## Exercise prompt
Please find every line in the records below that contains the word "parameters", and copy it.

## Material provided
--- START ---

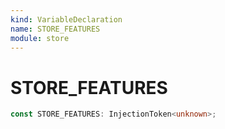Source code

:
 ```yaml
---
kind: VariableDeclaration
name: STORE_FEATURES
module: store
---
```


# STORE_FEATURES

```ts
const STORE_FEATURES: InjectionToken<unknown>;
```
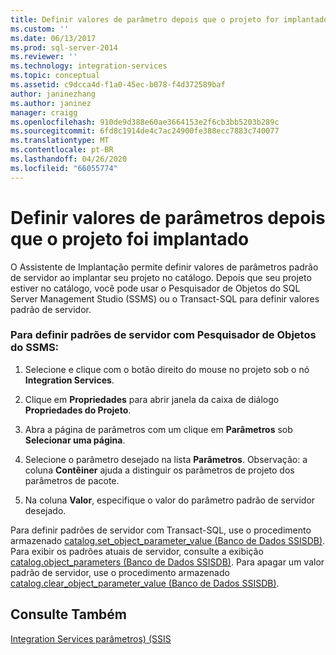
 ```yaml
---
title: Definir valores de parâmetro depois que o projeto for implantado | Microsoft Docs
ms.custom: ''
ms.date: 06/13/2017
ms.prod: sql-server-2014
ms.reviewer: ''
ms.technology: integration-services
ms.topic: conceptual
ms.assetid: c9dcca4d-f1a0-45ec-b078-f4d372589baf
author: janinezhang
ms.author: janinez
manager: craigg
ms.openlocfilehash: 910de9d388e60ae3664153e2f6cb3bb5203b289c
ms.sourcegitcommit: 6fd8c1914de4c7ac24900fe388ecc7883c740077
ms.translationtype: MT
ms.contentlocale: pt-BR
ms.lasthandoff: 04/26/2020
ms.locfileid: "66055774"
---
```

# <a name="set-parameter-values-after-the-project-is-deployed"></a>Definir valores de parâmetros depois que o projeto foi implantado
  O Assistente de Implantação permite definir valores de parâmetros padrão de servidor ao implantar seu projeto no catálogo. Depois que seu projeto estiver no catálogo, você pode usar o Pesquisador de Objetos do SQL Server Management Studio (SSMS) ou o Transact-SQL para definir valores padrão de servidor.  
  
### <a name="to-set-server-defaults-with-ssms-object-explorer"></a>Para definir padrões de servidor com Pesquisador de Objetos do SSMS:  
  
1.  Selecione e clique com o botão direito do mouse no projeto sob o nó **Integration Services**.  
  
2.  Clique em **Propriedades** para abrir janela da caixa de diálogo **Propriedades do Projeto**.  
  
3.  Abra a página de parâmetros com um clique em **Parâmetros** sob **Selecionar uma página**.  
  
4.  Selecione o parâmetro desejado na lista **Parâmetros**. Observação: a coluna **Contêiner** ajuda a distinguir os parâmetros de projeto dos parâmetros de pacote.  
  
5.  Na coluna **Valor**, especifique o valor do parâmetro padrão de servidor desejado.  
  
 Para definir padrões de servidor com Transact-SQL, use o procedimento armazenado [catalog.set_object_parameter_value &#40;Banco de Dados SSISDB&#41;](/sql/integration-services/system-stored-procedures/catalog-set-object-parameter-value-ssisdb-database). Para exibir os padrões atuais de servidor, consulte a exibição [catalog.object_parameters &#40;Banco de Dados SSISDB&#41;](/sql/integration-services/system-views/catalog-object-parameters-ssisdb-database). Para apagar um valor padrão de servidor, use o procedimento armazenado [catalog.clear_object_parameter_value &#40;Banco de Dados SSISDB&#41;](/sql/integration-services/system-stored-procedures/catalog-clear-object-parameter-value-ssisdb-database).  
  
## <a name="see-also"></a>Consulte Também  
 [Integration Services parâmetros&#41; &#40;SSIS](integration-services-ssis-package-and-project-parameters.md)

--- END ---

## Result of the exercise
 Para definir padrões de servidor com Transact-SQL, use o procedimento armazenado [catalog.set_object_parameter_value &#40;Banco de Dados SSISDB&#41;](/sql/integration-services/system-stored-procedures/catalog-set-object-parameter-value-ssisdb-database). Para exibir os padrões atuais de servidor, consulte a exibição [catalog.object_parameters &#40;Banco de Dados SSISDB&#41;](/sql/integration-services/system-views/catalog-object-parameters-ssisdb-database). Para apagar um valor padrão de servidor, use o procedimento armazenado [catalog.clear_object_parameter_value &#40;Banco de Dados SSISDB&#41;](/sql/integration-services/system-stored-procedures/catalog-clear-object-parameter-value-ssisdb-database).  
 [Integration Services parâmetros&#41; &#40;SSIS](integration-services-ssis-package-and-project-parameters.md)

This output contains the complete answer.